Injective: Promoting Safety in Encodings¶

As detailed in the Lossy Operation Protection section, is_encode_injective and is_decode_injective help the library understand when a conversion you are doing cannot be guaranteed at compile time to be lossless. Injectivity is a high-brow mathematical term:

In mathematics, an injective function (also known as injection, or one-to-one function) is a function that maps distinct elements of its domain to distinct elements of its codomain.

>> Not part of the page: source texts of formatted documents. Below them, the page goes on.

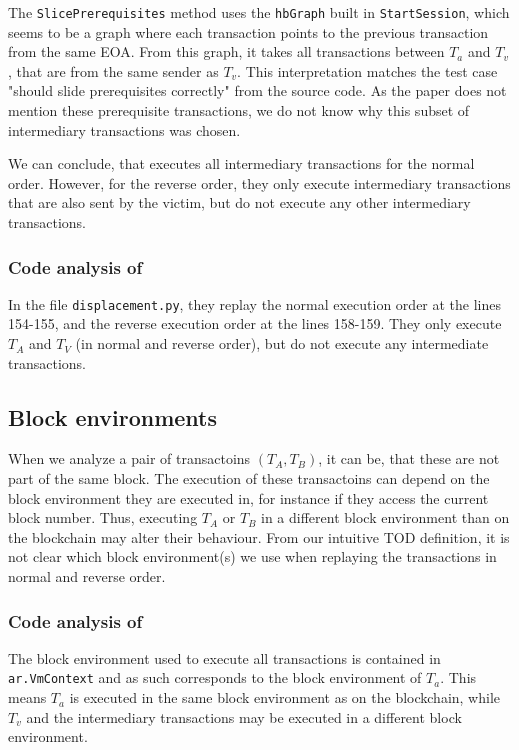 \documentclass[draft,final]{vutinfth} %
\begin{document}
The \verb|SlicePrerequisites| method uses the \verb|hbGraph| built in \verb|StartSession|, which seems to be a graph where each transaction points to the previous transaction from the same EOA. From this graph, it takes all transactions between $T_a$ and $T_v$, that are from the same sender as $T_v$. This interpretation matches the test case "should slide prerequisites correctly" from the source code. As the paper does not mention these prerequisite transactions, we do not know why this subset of intermediary transactions was chosen.

We can conclude, that \cite{zhang_combatting_2023} executes all intermediary transactions for the normal order. However, for the reverse order, they only execute intermediary transactions that are also sent by the victim, but do not execute any other intermediary transactions.

\subsubsection{Code analysis of \cite{torres_frontrunner_2021}}

In the file \verb|displacement.py|, they replay the normal execution order at the lines 154-155, and the reverse execution order at the lines 158-159. They only execute $T_A$ and $T_V$ (in normal and reverse order), but do not execute any intermediate transactions.

\subsection{Block environments}

When we analyze a pair of transactoins $(T_A, T_B)$, it can be, that these are not part of the same block. The execution of these transactoins can depend on the block environment they are executed in, for instance if they access the current block number. Thus, executing $T_A$ or $T_B$ in a different block environment than on the blockchain may alter their behaviour. From our intuitive TOD definition, it is not clear which block environment(s) we use when replaying the transactions in normal and reverse order.

\subsubsection{Code analysis of \cite{zhang_combatting_2023}}

The block environment used to execute all transactions is contained in \verb|ar.VmContext| and as such corresponds to the block environment of $T_a$. This means $T_a$ is executed in the same block environment as on the blockchain, while $T_v$ and the intermediary transactions may be executed in a different block environment.
\end{document}
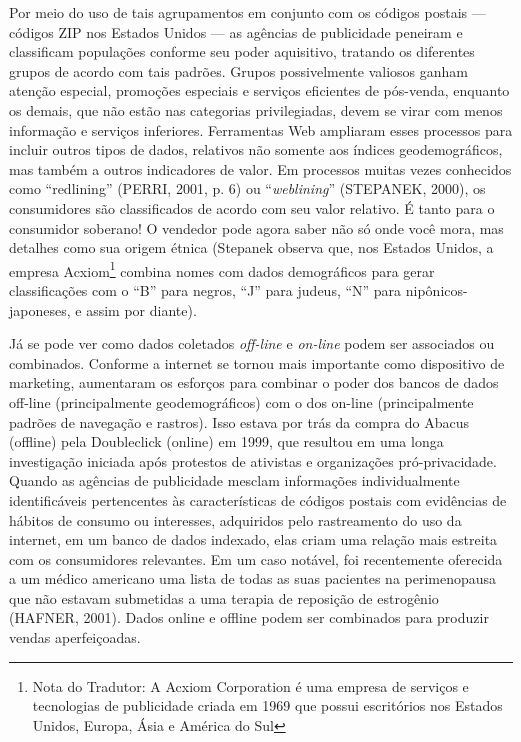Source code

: Por meio do uso de tais agrupamentos em conjunto com os códigos postais
--- códigos ZIP nos Estados Unidos --- as agências de publicidade
peneiram e classificam populações conforme seu poder aquisitivo,
tratando os diferentes grupos de acordo com tais padrões. Grupos
possivelmente valiosos ganham atenção especial, promoções especiais e
serviços eficientes de pós-venda, enquanto os demais, que não estão nas
categorias privilegiadas, devem se virar com menos informação e serviços
inferiores. Ferramentas Web ampliaram esses processos para incluir
outros tipos de dados, relativos não somente aos índices
geodemográficos, mas também a outros indicadores de valor. Em processos
muitas vezes conhecidos como ``redlining'' (PERRI, 2001, p. 6) ou
``\emph{weblining}'' (STEPANEK, 2000), os consumidores são classificados
de acordo com seu valor relativo. É tanto para o consumidor soberano! O
vendedor pode agora saber não só onde você mora, mas detalhes como sua
origem étnica (Stepanek observa que, nos Estados Unidos, a empresa
Acxiom\footnote{Nota do Tradutor: A Acxiom Corporation é uma empresa de
  serviços e tecnologias de publicidade criada em 1969 que possui
  escritórios nos Estados Unidos, Europa, Ásia e América do Sul} combina
nomes com dados demográficos para gerar classificações com o ``B'' para
negros, ``J'' para judeus, ``N'' para nipônicos-japoneses, e assim por
diante).

Já se pode ver como dados coletados \emph{off-line} e \emph{on-line}
podem ser associados ou combinados. Conforme a internet se tornou mais
importante como dispositivo de marketing, aumentaram os esforços para
combinar o poder dos bancos de dados off-line (principalmente
geodemográficos) com o dos on-line (principalmente padrões de navegação
e rastros). Isso estava por trás da compra do Abacus (offline) pela
Doubleclick (online) em 1999, que resultou em uma longa investigação
iniciada após protestos de ativistas e organizações pró-privacidade.
Quando as agências de publicidade mesclam informações individualmente
identificáveis pertencentes às características de códigos postais com
evidências de hábitos de consumo ou interesses, adquiridos pelo
rastreamento do uso da internet, em um banco de dados indexado, elas
criam uma relação mais estreita com os consumidores relevantes. Em um
caso notável, foi recentemente oferecida a um médico americano uma lista
de todas as suas pacientes na perimenopausa que não estavam submetidas a
uma terapia de reposição de estrogênio (HAFNER, 2001). Dados online e
offline podem ser combinados para produzir vendas aperfeiçoadas.

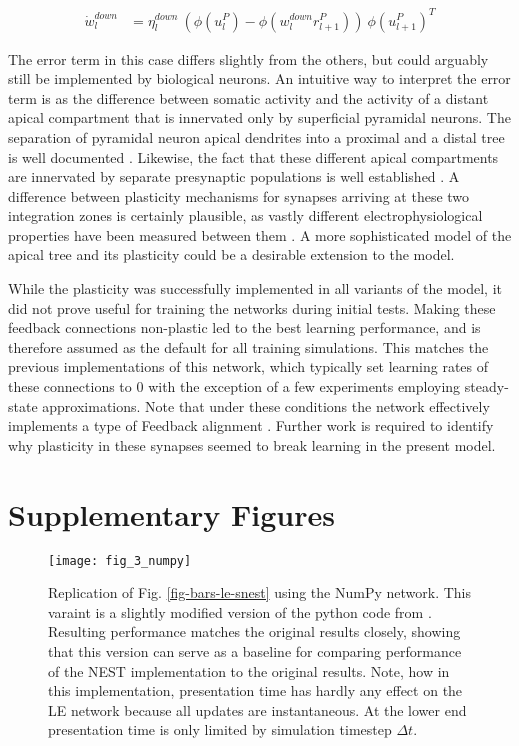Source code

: \begin{align}
  \dot{w}_{l}^{down} & = \eta_l^{down} \ ( \phi(u_l^{P}) - \phi(w_l^{down} r_{l+1}^P) )\ \phi(u_{l+1}^{P})^T
\end{align}

The error term in this case differs slightly from the others, but could arguably still be implemented by biological
neurons. An intuitive way to interpret the error term is as the difference between somatic activity and the activity of
a distant apical compartment that is innervated only by superficial pyramidal neurons. The separation of pyramidal
neuron apical dendrites into a proximal and a distal tree is well documented \citep{Ishizuka1995}. Likewise, the fact
that these different apical compartments are innervated by separate presynaptic populations is well established
\citep{Larkum2018}. A difference between plasticity mechanisms for synapses arriving at these two integration zones is
certainly plausible, as vastly different electrophysiological properties have been measured between them
\citep{Ishizuka1995,Larkum2022}. A more sophisticated model of the apical tree and its plasticity could be a desirable
extension to the model.

While the plasticity was successfully implemented in all variants of the model, it did not prove useful for training the
networks during initial tests. Making these feedback connections non-plastic led to the best learning performance, and
is therefore assumed as the default for all training simulations. This matches the previous implementations of this
network, which typically set learning rates of these connections to $0$ with the exception of a few experiments
employing steady-state approximations. Note that under these conditions the network effectively implements a type of
Feedback alignment \citep{Lillicrap2014}. Further work is required to identify why plasticity in these synapses seemed
to break learning in the present model.

\newpage
\section{Supplementary Figures}


\renewcommand{\thefigure}{S\arabic{figure}}
\begin{figure}[h!]
  \centering
  \texttt{[image: fig\_3\_numpy]}
  \caption[Replication of Fig. \ref{fig-bars-le-snest} using the NumPy network]{Replication of Fig.
    \ref{fig-bars-le-snest} using the NumPy network. This varaint is a slightly modified version of the python code from
    \citep{Haider2021}. Resulting performance matches the original results closely, showing that this version can serve
    as a baseline for comparing performance of the NEST implementation to the original results. Note, how in this
    implementation, presentation time has hardly any effect on the LE network because all updates are instantaneous. At
    the lower end presentation time is only limited by simulation timestep $\Delta t$.}
  \label{fig-bars-le-numpy}
\end{figure}


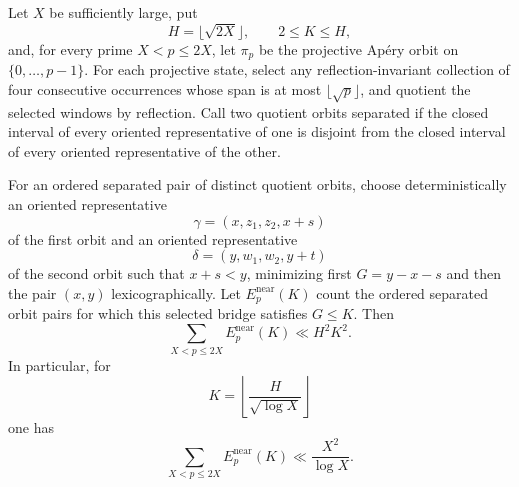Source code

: \begin{proposition}
\label{prop:near-bridge-energy}
Let \(X\) be sufficiently large, put
\[
 H=\lfloor\sqrt{2X}\rfloor,\qquad 2\le K\le H,
\]
and, for every prime \(X<p\le2X\), let \(\pi_p\) be the projective
Ap\'ery orbit on \(\{0,\ldots,p-1\}\).  For each projective state, select
any reflection-invariant collection of four consecutive occurrences whose
span is at most \(\lfloor\sqrt p\rfloor\), and quotient the selected windows
by reflection.  Call two quotient orbits separated if the closed interval
of every oriented representative of one is disjoint from the closed interval
of every oriented representative of the other.

For an ordered separated pair of distinct quotient orbits, choose
deterministically an oriented representative
\[
 \gamma=(x,z_1,z_2,x+s)
\]
of the first orbit and an oriented representative
\[
 \delta=(y,w_1,w_2,y+t)
\]
of the second orbit such that \(x+s<y\), minimizing first
\(G=y-x-s\) and then the pair \((x,y)\) lexicographically.  Let
\(E_p^{\mathrm{near}}(K)\) count the ordered separated orbit pairs for
which this selected bridge satisfies \(G\le K\).  Then
\[
 \sum_{X<p\le2X}E_p^{\mathrm{near}}(K)\ll H^2K^2.
\]
In particular, for
\[
 K=\left\lfloor\frac{H}{\sqrt{\log X}}\right\rfloor
\]
one has
\[
 \sum_{X<p\le2X}E_p^{\mathrm{near}}(K)
 \ll\frac{X^2}{\log X}.
\]
\end{proposition}

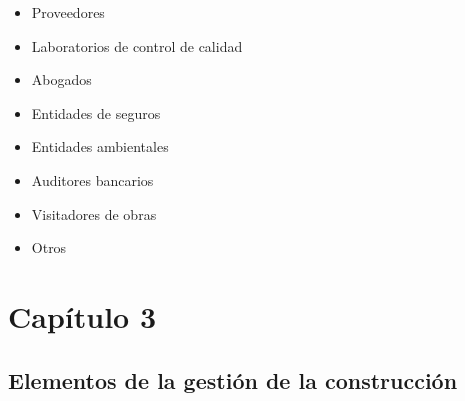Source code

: \documentclass{article} %
\begin{document}
\begin{itemize}[label={},left=0pt,align=parleft]
\begin{itemize}[label={},left=1em,align=parleft]
        \item \begin{highlightbox}[leveltwo] Proveedores \end{highlightbox}
        \item \begin{highlightbox}[leveltwo] Laboratorios de control de calidad \end{highlightbox}
        \item \begin{highlightbox}[leveltwo] Abogados \end{highlightbox}
        \item \begin{highlightbox}[leveltwo] Entidades de seguros \end{highlightbox}
        \item \begin{highlightbox}[leveltwo] Entidades ambientales \end{highlightbox}
        \item \begin{highlightbox}[leveltwo] Auditores bancarios \end{highlightbox}
        \item \begin{highlightbox}[leveltwo] Visitadores de obras \end{highlightbox}
        \item \begin{highlightbox}[leveltwo] Otros \end{highlightbox}
    \end{itemize}
\end{itemize}

\newpage 
\section{Capítulo 3}

\subsection{Elementos de la gestión de la construcción}
\end{document}
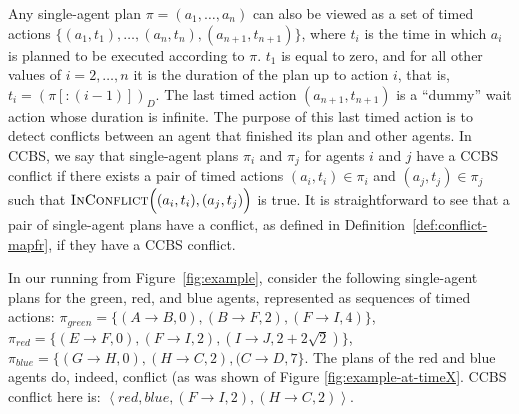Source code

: \documentclass[review]{elsarticle}
\newtheorem{lemma}{Lemma}
\newcommand{\tuple}[1]{\ensuremath{\left \langle #1 \right \rangle }}
\newcommand\roni[1]{\nb{\textbf{Roni:}}{green}{#1}}
\newcommand{\ccbs}{\ac{CCBS}\xspace}
\newcommand{\inconflict}{\textsc{InConflict}\xspace}
\begin{document}
Any single-agent plan $\pi = (a_1,\ldots, a_n)$ can also be viewed as a set of timed actions $\big\{ (a_1,t_1),\ldots,(a_n,t_n) ,(a_{n+1},t_{n+1}) \big\}$, where $t_i$ is the time in which $a_i$ is planned to be executed according to $\pi$. 
$t_1$ is equal to zero, and for all other values of $i=2,\ldots, n$ it is the duration of the plan up to action $i$, that is, $t_i=(\pi[:(i-1)])_D$. 
The last timed action $(a_{n+1}, t_{n+1})$ is a ``dummy'' wait action whose duration is infinite. The purpose of this last timed action is to detect conflicts between an agent that finished its plan and other agents. 
In \ccbs, we say that single-agent plans $\pi_i$ and $\pi_j$ for agents $i$ and $j$ have a \ccbs  conflict if there exists a pair of timed actions $(a_i,t_i)\in \pi_i$ and $(a_j,t_j)\in \pi_j$ such that $\inconflict \Big((a_i,t_i), (a_j,t_j)\Big)$ is true. 
It is straightforward to see that a pair of single-agent plans 
have a conflict, as defined in Definition~\ref{def:conflict-mapfr},
if they have a \ccbs conflict.


In our running from Figure~\ref{fig:example}, consider the following single-agent plans for the green, red, and blue agents, represented as sequences of timed actions:  $\pi_{green}=\{(A \rightarrow B, 0), (B \rightarrow F, 2), (F \rightarrow I, 4)\}$, $\pi_{red}=\{(E \rightarrow F, 0), (F \rightarrow I, 2), (I \rightarrow J, 2+2\sqrt{2})\}$, $\pi_{blue}=\{(G \rightarrow H, 0), (H \rightarrow C, 2), (C \rightarrow D, 7\}$. The plans of the red and blue agents do, indeed, conflict (as was shown of Figure \ref{fig:example-at-timeX}. \ccbs conflict here is: $\tuple{red, blue, (F \rightarrow I, 2), (H \rightarrow C, 2)}$.  


\end{document}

—Wikipedia, February 2nd, 2021

This is very fancy speak for the fact that for every complete, well-formed input value, there is a well-formed, distinct output value. It does not have to cover all of the potential output values: so long as there is a one-to-one mapping that is unambigious for all the input values, it is injective. For practical purposes, it means that all of the code unit sequences that are valid can produce a unique code point sequence (“the decode operation is injective”). And, in the reverse case, it means that all the code point sequences that are valid can produce a unique code unit sequence (“the encode operation is injective”).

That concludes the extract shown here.